1. Choose Age-Appropriate poems and authors.

While you may be itching to introduce your children to the likes of Henry Thoreau or Langston Hughes, it’s important to remember that some of the subject matter written about by these classic poets may not be appropriate for young children. The language and imagery might be difficult to read and understand and more frustrating than fun.

Start by introducing your younger children to poets like Jack Prelutsky, E.E Cummings and Shel Silverstein. Their fun and quirky style will get students laughing and the rhyming pattern that most children’s author’s use will allow for easy reading and memorization.

If your students are older, start them off with poets like Robert Frost and Emily Browning, who might be more familiar poets, before moving them on to older classics.

2. Start with shorter poems and poems in modern English.

Nothing will frustrate your children more than you telling them that they are going to read a poem and then introducing them to Homer’s Illiad.

If this is your children’s first experience with poetry, help them be successful by having poems that they can read easily and make connections with. You don’t want them stumbling over thee’s and thou’s and wondering what “lover” means in any particular poem.

Lewis Carroll who is well known for his novel Alice’s Adventures in Wonderland was also a poet. He wrote quite a few fun and quirky poems like the one below, that have had children smiling for decades:

The Crocodile

Lewis Carroll

How doth the little crocodile

Improve his shining tail,

And pour the waters of the Nile

On every golden scale!

How cheerfully he seems to grin,

How neatly spreads his claws,

And welcomes little fishes in,

With gently smiling jaws!

2. Point out the imagery and language that the author uses.

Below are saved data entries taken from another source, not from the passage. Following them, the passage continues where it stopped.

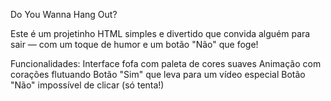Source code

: Do You Wanna Hang Out?

Este é um projetinho HTML simples e divertido que convida alguém para sair — com um toque de humor e um botão "Não" que foge! 

Funcionalidades:
Interface fofa com paleta de cores suaves 
Animação com corações flutuando 
Botão "Sim" que leva para um vídeo especial 
Botão "Não" impossível de clicar (só tenta!) 
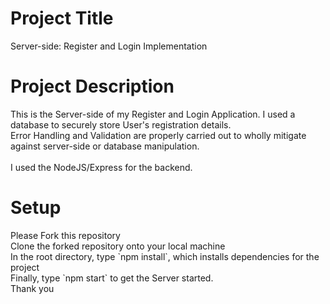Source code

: <h1>Project Title</h1>
Server-side: Register and Login Implementation

<h1>Project Description</h1>
This is the Server-side of my Register and Login Application. I used a database to securely store User's registration details.
<br>
Error Handling and Validation are properly carried out to wholly mitigate against server-side or database manipulation.
<br>
<br>
I used the NodeJS/Express for the backend.

<h1>Setup</h1>
Please Fork this repository
<br>
Clone the forked repository onto your local machine
<br>
In the root directory, type `npm install`, which installs dependencies for the project
<br>
Finally, type `npm start` to get the Server started.
<br>
Thank you
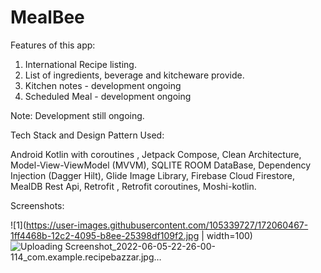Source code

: # MealBee

Features of this app:
1. International Recipe listing.
2. List of ingredients, beverage and kitcheware provide.
3. Kitchen notes - development ongoing
4. Scheduled Meal - development ongoing

Note: Development still ongoing.

Tech Stack and Design Pattern Used:
 
 Android Kotlin with coroutines , Jetpack Compose, Clean Architecture, Model-View-ViewModel (MVVM), SQLITE ROOM DataBase, Dependency Injection (Dagger Hilt), 
 Glide Image Library, Firebase Cloud Firestore, MealDB Rest Api, Retrofit , Retrofit coroutines, Moshi-kotlin.
 
 Screenshots:
 
 
![1](https://user-images.githubusercontent.com/105339727/172060467-1ff4468b-12c2-4095-b8ee-25398df109f2.jpg  | width=100)![Uploading Screenshot_2022-06-05-22-26-00-114_com.example.recipebazzar.jpg…]()

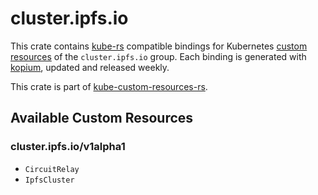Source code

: <!--
SPDX-FileCopyrightText: The kube-custom-resources-rs Authors
SPDX-License-Identifier: 0BSD
 -->

# cluster.ipfs.io

This crate contains [kube-rs](https://kube.rs/) compatible bindings for Kubernetes [custom resources](https://kubernetes.io/docs/tasks/extend-kubernetes/custom-resources/custom-resource-definitions/) of the `cluster.ipfs.io` group. Each binding is generated with [kopium](https://github.com/kube-rs/kopium), updated and released weekly.

This crate is part of [kube-custom-resources-rs](https://github.com/metio/kube-custom-resources-rs).

## Available Custom Resources

### cluster.ipfs.io/v1alpha1
- `CircuitRelay`
- `IpfsCluster`
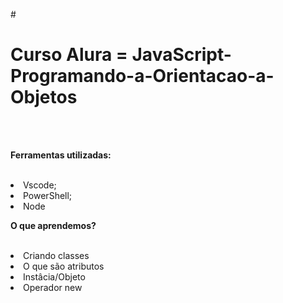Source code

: #<h1> Curso Alura = JavaScript-Programando-a-Orientacao-a-Objetos</h1><br><br>

<p><b>Ferramentas utilizadas:</b></p><br>
<li>Vscode;</li>
<li>PowerShell;</li>
<li>Node</li>

<p><b>O que aprendemos?</b></p><br>

<li>Criando classes</li>
<li>O que são atributos</li>
<li>Instâcia/Objeto</li>
<li>Operador new</li>
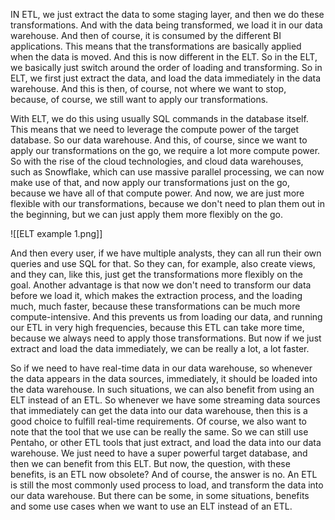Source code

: 
IN ETL, we just extract the data to some staging layer, and then we do these transformations. And with the data being transformed, we load it in our data warehouse. And then of course, it is consumed by the different BI applications. This means that the transformations are basically applied when the data is moved. And this is now different in the ELT. So in the ELT, we basically just switch around the order of loading and transforming. So in ELT, we first just extract the data, and load the data immediately in the data warehouse. And this is then, of course, not where we want to stop, because, of course, we still want to apply our transformations.

With ELT, we do this using usually SQL commands in the database itself. This means that we need to leverage the compute power of the target database. So our data warehouse. And this, of course, since we want to apply our transformations on the go, we require a lot more compute power. So with the rise of the cloud technologies, and cloud data warehouses, such as Snowflake, which can use massive parallel processing, we can now make use of that, and now apply our transformations just on the go, because we have all of that compute power. And now, we are just more flexible with our transformations, because we don't need to plan them out in the beginning, but we can just apply them more flexibly on the go. 

![[ELT example 1.png]]

And then every user, if we have multiple analysts, they can all run their own queries and use SQL for that. So they can, for example, also create views, and they can, like this, just get the transformations more flexibly on the goal. Another advantage is that now we don't need to transform our data before we load it, which makes the extraction process, and the loading much, much faster, because these transformations can be much more compute-intensive. And this prevents us from loading our data, and running our ETL in very high frequencies, because this ETL can take more time, because we always need to apply those transformations. But now if we just extract and load the data immediately, we can be really a lot, a lot faster.

So if we need to have real-time data in our data warehouse, so whenever the data appears in the data sources, immediately, it should be loaded into the data warehouse. In such situations, we can also benefit from using an ELT instead of an ETL. So whenever we have some streaming data sources that immediately can get the data into our data warehouse, then this is a good choice to fulfill real-time requirements. Of course, we also want to note that the tool that we use can be really the same. So we can still use Pentaho, or other ETL tools that just extract, and load the data into our data warehouse. We just need to have a super powerful target database, and then we can benefit from this ELT. But now, the question, with these benefits, is an ETL now obsolete? And of course, the answer is no. An ETL is still the most commonly used process to load, and transform the data into our data warehouse. But there can be some, in some situations, benefits and some use cases when we want to use an ELT instead of an ETL.

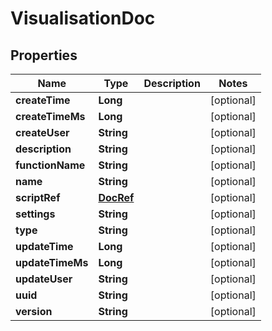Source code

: # VisualisationDoc

## Properties
Name | Type | Description | Notes
------------ | ------------- | ------------- | -------------
**createTime** | **Long** |  |  [optional]
**createTimeMs** | **Long** |  |  [optional]
**createUser** | **String** |  |  [optional]
**description** | **String** |  |  [optional]
**functionName** | **String** |  |  [optional]
**name** | **String** |  |  [optional]
**scriptRef** | [**DocRef**](DocRef.md) |  |  [optional]
**settings** | **String** |  |  [optional]
**type** | **String** |  |  [optional]
**updateTime** | **Long** |  |  [optional]
**updateTimeMs** | **Long** |  |  [optional]
**updateUser** | **String** |  |  [optional]
**uuid** | **String** |  |  [optional]
**version** | **String** |  |  [optional]
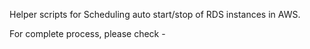 Helper scripts for Scheduling auto start/stop of RDS instances in AWS.

For complete process, please check - 
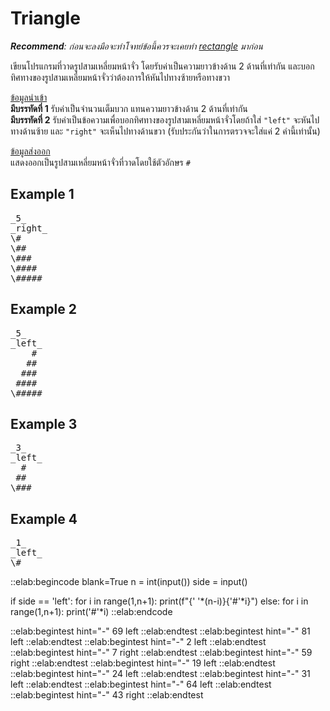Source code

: # Triangle

***Recommend**: ก่อนจะลงมือจะทำโจทย์ข้อนี้ควรจะเคยทำ [rectangle](https://elabsheet.org/elab/taskpads/show/kps3c4mvtq/) มาก่อน*

เขียนโปรแกรมที่วาดรูปสามเหลี่ยมหน้าจั่ว โดยรับค่าเป็นความยาวข้างด้าน 2 ด้านที่เท่ากัน และบอกทิศทางของรูปสามเหลี่ยมหน้าจั่วว่าต้องการให้หันไปทางซ้ายหรือทางขวา

<u>ข้อมูลนำเข้า</u>  
**มีบรรทัดที่ 1** รับค่าเป็นจำนวนเต็มบวก แทนความยาวข้างด้าน 2 ด้านที่เท่ากัน  
**มีบรรทัดที่ 2** รับค่าเป็นข้อความเพื่อบอกทิศทางของรูปสามเหลี่ยมหน้าจั่วโดยถ้าใส่ `"left"` จะหันไปทางด้านซ้าย และ `"right"` จะเห็นไปทางด้านขวา (รับประกันว่าในการตรวจจะใส่แค่ 2 คำนี้เท่านั้น)

<u>ข้อมูลส่งออก</u>  
แสดงออกเป็นรูปสามเหลี่ยมหน้าจั่วที่วาดโดยใช้ตัวอักษร `#`

## Example 1
<pre class="output">
_5_
_right_
\#
\##
\###
\####
\#####
</pre>

## Example 2
<pre class="output">
_5_
_left_
    #
   ##
  ###
 ####
\#####
</pre>

## Example 3
<pre class="output">
_3_
_left_
  #
 ##
\###
</pre>

## Example 4
<pre class="output">
_1_
_left_
\#
</pre>

::elab:begincode blank=True
n = int(input())
side = input()

if side == 'left':
    for i in range(1,n+1):
        print(f"{' '*(n-i)}{'#'*i}")
else:
    for i in range(1,n+1):
        print('#'*i)
::elab:endcode

::elab:begintest hint="-"
69
left
::elab:endtest
::elab:begintest hint="-"
81
left
::elab:endtest
::elab:begintest hint="-"
2
left
::elab:endtest
::elab:begintest hint="-"
7
right
::elab:endtest
::elab:begintest hint="-"
59
right
::elab:endtest
::elab:begintest hint="-"
19
left
::elab:endtest
::elab:begintest hint="-"
24
left
::elab:endtest
::elab:begintest hint="-"
31
left
::elab:endtest
::elab:begintest hint="-"
64
left
::elab:endtest
::elab:begintest hint="-"
43
right
::elab:endtest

Like every author, poets are very particular with their word choice. Poems are meant to invoke feelings, convey a thought or describe a scene. Invite students to try and understand what the author is trying to convey with the use of their words.

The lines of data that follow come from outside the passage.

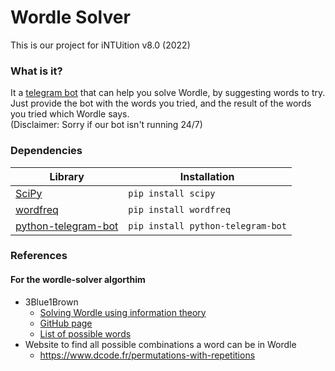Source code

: # Wordle Solver
This is our project for iNTUition v8.0 (2022)

### What is it?
It a [telegram bot](https://t.me/WdSolver_bot) that can help you solve Wordle, by suggesting words to try. Just provide the bot with the words you tried, and the result of the words you tried which Wordle says.\
(Disclaimer: Sorry if our bot isn't running 24/7)


### Dependencies
|Library|Installation|
|---|---|
| [SciPy](https://pypi.org/project/scipy/) | `pip install scipy` |
| [wordfreq](https://pypi.org/project/wordfreq/) | `pip install wordfreq` |
| [python-telegram-bot](https://pypi.org/project/python-telegram-bot/) | `pip install python-telegram-bot` |


### References
#### For the wordle-solver algorthim
  - 3Blue1Brown
    - [Solving Wordle using information theory](https://www.youtube.com/watch?v=v68zYyaEmEA&t=720s)
    - [GitHub page](https://github.com/3b1b/videos/tree/master/_2022/wordle)
    - [List of possible words](https://github.com/3b1b/videos/blob/master/_2022/wordle/data/allowed_words.txt)
  - Website to find all possible combinations a word can be in Wordle
    - https://www.dcode.fr/permutations-with-repetitions

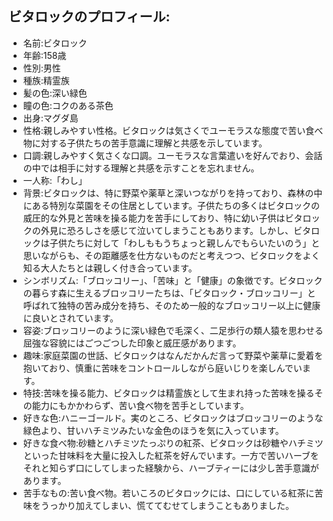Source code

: ## ビタロックのプロフィール:

* 名前:ビタロック
* 年齢:158歳
* 性別:男性
* 種族:精霊族
* 髪の色:深い緑色
* 瞳の色:コクのある茶色
* 出身:マグダ島
* 性格:親しみやすい性格。ビタロックは気さくでユーモラスな態度で苦い食べ物に対する子供たちの苦手意識に理解と共感を示しています。
* 口調:親しみやすく気さくな口調。ユーモラスな言葉遣いを好んでおり、会話の中では相手に対する理解と共感を示すことを忘れません。
* 一人称:「わし」
* 背景:ビタロックは、特に野菜や薬草と深いつながりを持っており、森林の中にある特別な菜園をその住居としています。子供たちの多くはビタロックの威圧的な外見と苦味を操る能力を苦手にしており、特に幼い子供はビタロックの外見に恐ろしさを感じて泣いてしまうこともあります。しかし、ビタロックは子供たちに対して「わしももうちょっと親しんでもらいたいのう」と思いながらも、その距離感を仕方ないものだと考えつつ、ビタロックをよく知る大人たちとは親しく付き合っています。
* シンボリズム:「ブロッコリー」、「苦味」と「健康」の象徴です。ビタロックの暮らす森に生えるブロッコリーたちは、「ビタロック・ブロッコリー」と呼ばれて独特の苦み成分を持ち、そのため一般的なブロッコリー以上に健康に良いとされています。
* 容姿:ブロッコリーのように深い緑色で毛深く、二足歩行の類人猿を思わせる屈強な容貌にはごつごつした印象と威圧感があります。
* 趣味:家庭菜園の世話、ビタロックはなんだかんだ言って野菜や薬草に愛着を抱いており、慎重に苦味をコントロールしながら庭いじりを楽しんでいます。
* 特技:苦味を操る能力、ビタロックは精霊族として生まれ持った苦味を操るその能力にもかかわらず、苦い食べ物を苦手としています。
* 好きな色:ハニーゴールド。実のところ、ビタロックはブロッコリーのような緑色より、甘いハチミツみたいな金色のほうを気に入っています。
* 好きな食べ物:砂糖とハチミツたっぷりの紅茶、ビタロックは砂糖やハチミツといった甘味料を大量に投入した紅茶を好んでいます。一方で苦いハーブをそれと知らず口にしてしまった経験から、ハーブティーには少し苦手意識があります。
* 苦手なもの:苦い食べ物。若いころのビタロックには、口にしている紅茶に苦味をうっかり加えてしまい、慌ててむせてしまうこともありました。
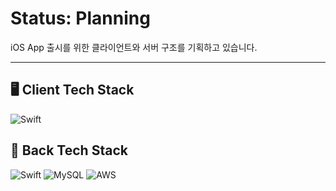 # Status: Planning
iOS App 출시를 위한 클라이언트와 서버 구조를 기획하고 있습니다.

---
## 🖥️ Client Tech Stack
![Swift](https://img.shields.io/badge/swift-F54A2A?style=for-the-badge&logo=swift&logoColor=white)

## 📔 Back Tech Stack
![Swift](https://img.shields.io/badge/java-FF7800?style=for-the-badge&logo=OpenJDK&logoColor=white)
![MySQL](https://img.shields.io/badge/mysql-4479A1?style=for-the-badge&logo=mysql&logoColor=white)
![AWS](https://img.shields.io/badge/aws-FF9900?style=for-the-badge&logo=amazonaws&logoColor=white)

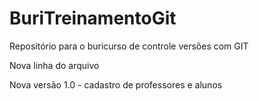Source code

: # BuriTreinamentoGit
Repositório para o buricurso de controle versões com GIT

Nova linha do arquivo

Nova versão 1.0 - cadastro de professores e alunos
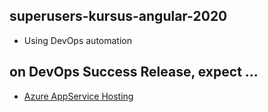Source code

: ## superusers-kursus-angular-2020

* Using DevOps automation 


## on DevOps Success Release, expect ...

- [Azure AppService Hosting](https://superusers-kursus-angular-2020.azurewebsites.net)

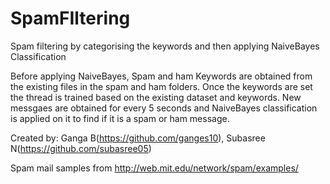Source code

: # SpamFIltering
Spam filtering by categorising the keywords and then applying NaiveBayes Classification

Before applying NaiveBayes, Spam and ham Keywords are obtained from the existing files in the spam and ham folders.
Once the keywords are set the thread is trained based on the existing dataset and keywords.
New messgaes are obtained for every 5 seconds and NaiveBayes classification is applied on it to find if it is a spam or ham message.




Created by:
Ganga B(https://github.com/ganges10),
Subasree N(https://github.com/subasree05)

 
Spam mail samples from http://web.mit.edu/network/spam/examples/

3. Introduce different types of poems

Not all poems fit the same kind of pattern. Poems can be structured, with rhyming lines and meter, or they can also be freeform, which follows no formal structure. Some of the more popular types of poetry are; Rhyming, Haiku, Sonnet, Llimerick and Cinquain to name just a few.

Have some fun learning the characteristics of them and have your students practice creating their own.

4. Use poetry to teach other subjects

No need to sketch out extra time to teach poetry. Make it part of your school lessons, here are just a few examples:

  • Vocabulary: many older poems use words that we no longer use in our everyday life, but many of those words will show up on the SAT.
  • Grammar: Poems are the perfect place to get in a grammar lesson. Look for nouns, adjectives, adverbs, use of pronouns- point out homophones, authors use of punctuation, etc.
  • History: Many poems have historical references. Introduce your students to poems like “Paul Revere’s Ride” by Henry Wadsworth Longfellow or “Oh Captain! My Captain!” by Walt Whitman. Poems like these give added insight into the time period and help readers to imagine the setting.

Final Thoughts

If your students are new to poetry, just have fun! Help them to see the beauty in the way the author uses their words and the rhythm in which they do it. When you are excited your children will be too and that is how they will fall in love with poetry.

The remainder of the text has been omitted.